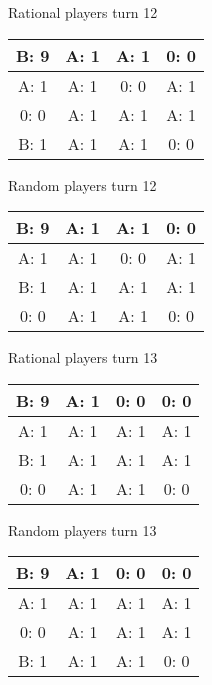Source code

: \documentclass[12pt]{article}
\begin{document}
Rational players turn 12
\begin{center}
\begin{tabular}{|c|c|c|c|} 
\hline
B: 9  & A: 1  & A: 1  & 0: 0  \\ \hline
A: 1  & A: 1  & 0: 0  & A: 1  \\ \hline
0: 0  & A: 1  & A: 1  & A: 1  \\ \hline
B: 1  & A: 1  & A: 1  & 0: 0  \\ \hline
\end{tabular} 
\end{center}
Random players turn 12
\begin{center}
\begin{tabular}{|c|c|c|c|} 
\hline
B: 9  & A: 1  & A: 1  & 0: 0  \\ \hline
A: 1  & A: 1  & 0: 0  & A: 1  \\ \hline
B: 1  & A: 1  & A: 1  & A: 1  \\ \hline
0: 0  & A: 1  & A: 1  & 0: 0  \\ \hline
\end{tabular} 
\end{center}

Rational players turn 13
\begin{center}
\begin{tabular}{|c|c|c|c|} 
\hline
B: 9  & A: 1  & 0: 0  & 0: 0  \\ \hline
A: 1  & A: 1  & A: 1  & A: 1  \\ \hline
B: 1  & A: 1  & A: 1  & A: 1  \\ \hline
0: 0  & A: 1  & A: 1  & 0: 0  \\ \hline
\end{tabular} 
\end{center}
Random players turn 13
\begin{center}
\begin{tabular}{|c|c|c|c|} 
\hline
B: 9  & A: 1  & 0: 0  & 0: 0  \\ \hline
A: 1  & A: 1  & A: 1  & A: 1  \\ \hline
0: 0  & A: 1  & A: 1  & A: 1  \\ \hline
B: 1  & A: 1  & A: 1  & 0: 0  \\ \hline
\end{tabular} 
\end{center}
\end{document}
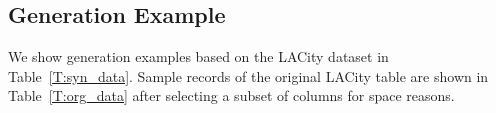 \begin{table}[t]
\begin{tabular}{|c|c|c|c|c|c|c|}
\hline
\end{tabular}
\end{table}

\subsection{Generation Example}
We show generation examples based on the LACity dataset in Table~\ref{T:syn_data}. Sample records of the original LACity table are shown in Table~\ref{T:org_data} after selecting a subset of columns for space reasons.



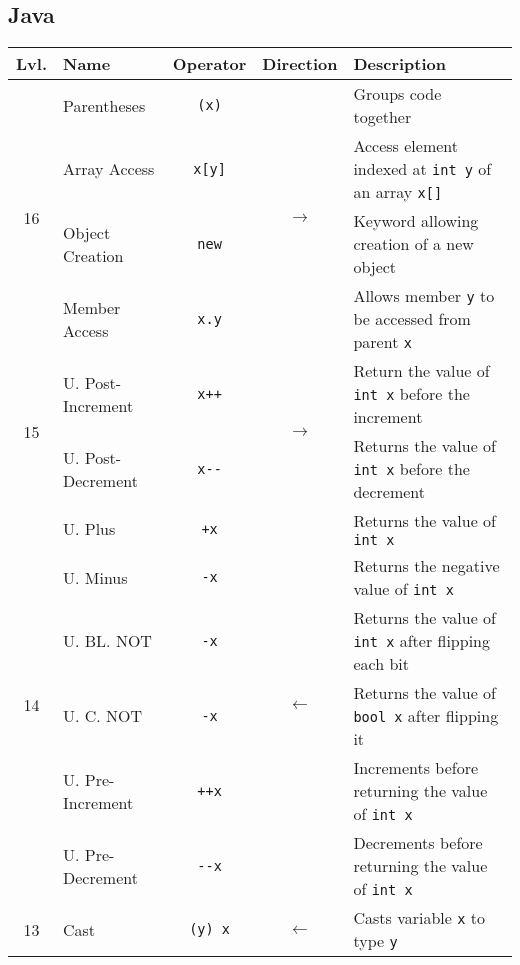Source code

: \documentclass{article}
\begin{document}
\subsection{Java}
\begin{center}\begin{tabularx}{\textwidth}{clccX}\toprule
  Lvl.                & \quad Name        & Operator          & Direction & \qquad Description \\\midrule
  \multirow{4}{*}{16} & Parentheses       & \lstinline|(x)|   & \multirow{4}{*}{\(\rightarrow\)}& Groups code together \\
                      & Array Access      & \lstinline|x[y]|  & & Access element indexed at \lstinline|int y| of an array \lstinline|x[]|\\
                      & Object Creation   & \lstinline|new|   & & Keyword allowing creation of a new object\\
                      & Member Access     & \lstinline|x.y|   & & Allows member \lstinline|y| to be accessed from parent \lstinline|x| \\ \midrule
  \multirow{2}{*}{15} & U. Post-Increment & \lstinline|x++|   & \multirow{2}{*}{\(\rightarrow\)} & Return the value of \lstinline|int x| before the increment \\
                      & U. Post-Decrement & \lstinline|x--|   & & Returns the value of \lstinline|int x| before the decrement\\\midrule
  \multirow{6}{*}{14} & U. Plus           & \lstinline|+x|    & \multirow{6}{*}{\(\leftarrow\)} & Returns the value of \lstinline|int x|\\
                      & U. Minus          & \lstinline|-x|    & & Returns the negative value of \lstinline|int x| \\
                      & U. BL. NOT         & \lstinline|-x|    & & Returns the value of \lstinline|int x| after flipping each bit\\
                      & U. C. NOT         & \lstinline|-x|    & & Returns the value of \lstinline|bool x| after flipping it \\
                      & U. Pre-Increment  & \lstinline|++x|   & & Increments before returning the value of \lstinline|int x| \\
                      & U. Pre-Decrement  & \lstinline|--x|   & & Decrements before returning the value of \lstinline|int x| \\\midrule
                  13  & Cast              & \lstinline|(y) x| & \(\leftarrow\) & Casts variable \lstinline|x| to type \lstinline|y| \\\midrule

\end{tabularx}
\end{center}
\end{document}
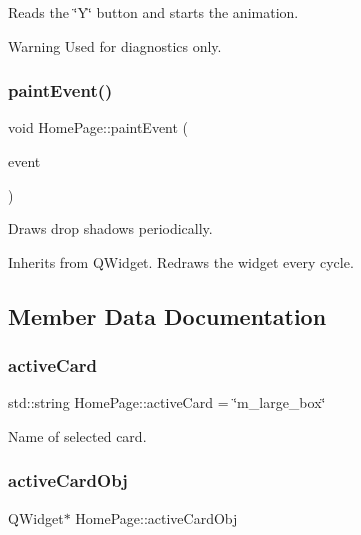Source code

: Reads the \char`\"{}\+Y\char`\"{} button and starts the animation. \begin{DoxyWarning}{Warning}
Used for diagnostics only. 
\end{DoxyWarning}
\mbox{\label{classHomePage_ab3daab17f753e46efcec8968333f88b5}} 
\subsubsection{\texorpdfstring{paintEvent()}{paintEvent()}}
{\footnotesize\ttfamily void Home\+Page\+::paint\+Event (\begin{DoxyParamCaption}\item[{Q\+Paint\+Event $\ast$}]{event }\end{DoxyParamCaption})\hspace{0.3cm}{\ttfamily [protected]}}

Draws drop shadows periodically.

Inherits from Q\+Widget. Redraws the widget every cycle. 

\subsection{Member Data Documentation}
\mbox{\label{classHomePage_aa62987c2e8b75ca00ae5967870670bd4}} 
\subsubsection{\texorpdfstring{activeCard}{activeCard}}
{\footnotesize\ttfamily std\+::string Home\+Page\+::active\+Card = \char`\"{}m\+\_\+large\+\_\+box\char`\"{}\hspace{0.3cm}{\ttfamily [private]}}



Name of selected card. 

\mbox{\label{classHomePage_a36a25c775874418af5e2777c91c3393e}} 
\subsubsection{\texorpdfstring{activeCardObj}{activeCardObj}}
{\footnotesize\ttfamily Q\+Widget$\ast$ Home\+Page\+::active\+Card\+Obj\hspace{0.3cm}{\ttfamily [private]}}



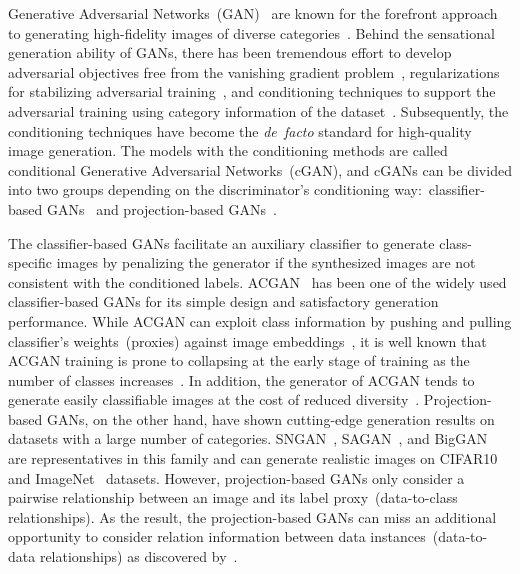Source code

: \documentclass{article}
\begin{document}
Generative Adversarial Networks~(GAN)~\cite{Goodfellow2014GenerativeAN} are known for the forefront approach to generating high-fidelity images of diverse categories~\cite{Radford2016UnsupervisedRL, Miyato2018SpectralNF, Brock2019LargeSG, karras2019style, Wu2019LOGANLO, karras2020analyzing, Karras2020TrainingGA, zhao2020differentiable}. Behind the sensational generation ability of GANs, there has been tremendous effort to develop adversarial objectives free from the vanishing gradient problem~\cite{Mao2017LeastSG, Arjovsky2017WassersteinG, Arjovsky2017TowardsPM}, regularizations for stabilizing adversarial training~\cite{Arjovsky2017WassersteinG, Gulrajani2017ImprovedTO, Kodali2018OnCA, Miyato2018SpectralNF, zhou2019lipschitz, Zhang2019ConsistencyRF, Zhao2020ImprovedCR}, and conditioning techniques to support the adversarial training using category information of the dataset~\cite{Odena2017ConditionalIS, Miyato2018cGANsWP, NIPS2019_8414, Siarohin2019WhiteningAC, Liu_2019_ICCV, kang2020contragan, shim2020circlegan, zhou2020omni, kavalerov2021multi, hou2021cgans, Han_2021_ICCV}. Subsequently, the conditioning techniques have become the \emph{de~facto} standard for high-quality image generation. The models with the conditioning methods are called conditional Generative Adversarial Networks~(cGAN), and cGANs can be divided into two groups depending on the discriminator's conditioning way:~classifier-based GANs~\cite{Odena2017ConditionalIS, NIPS2019_8414, kang2020contragan, zhou2020omni, hou2021cgans} and projection-based GANs~\cite{Miyato2018cGANsWP, Miyato2018SpectralNF, Brock2019LargeSG, Han_2021_ICCV}. 

The classifier-based GANs facilitate an auxiliary classifier to generate class-specific images by penalizing the generator if the synthesized images are not consistent with the conditioned labels. ACGAN~\cite{Odena2017ConditionalIS} 
has been one of the widely used classifier-based GANs for its simple design and satisfactory generation performance. While ACGAN can exploit class information by pushing and pulling classifier's weights~(proxies) against image embeddings~\cite{kang2020contragan}, it is well known that ACGAN training is prone to collapsing at the early stage of training as the number of classes increases~\cite{Miyato2018cGANsWP, kang2020contragan, zhou2020omni, hou2021cgans}. In addition, the generator of ACGAN tends to generate easily classifiable images at the cost of reduced diversity~\cite{Odena2017ConditionalIS, Miyato2018cGANsWP, hou2021cgans}.
Projection-based GANs, on the other hand, have shown cutting-edge generation results on datasets with a large number of categories. SNGAN~\cite{Miyato2018SpectralNF}, SAGAN~\cite{Zhang2019SelfAttentionGA}, and BigGAN~\cite{Brock2019LargeSG} are representatives in this family and can generate realistic images on CIFAR10~\cite{Krizhevsky2009LearningML} and ImageNet~\cite{Deng2009ImageNetAL} datasets. However, projection-based GANs only consider a pairwise relationship between an image and its label proxy~(data-to-class relationships). As the result, the projection-based GANs can miss an additional opportunity to consider relation information between data instances~(data-to-data relationships) as discovered by~\cite{kang2020contragan}.
\end{document}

—————

--- Work order ---
Examine the records and report how many lines contain the string "ttfamily". Only the number should be given.

--- Task response ---
3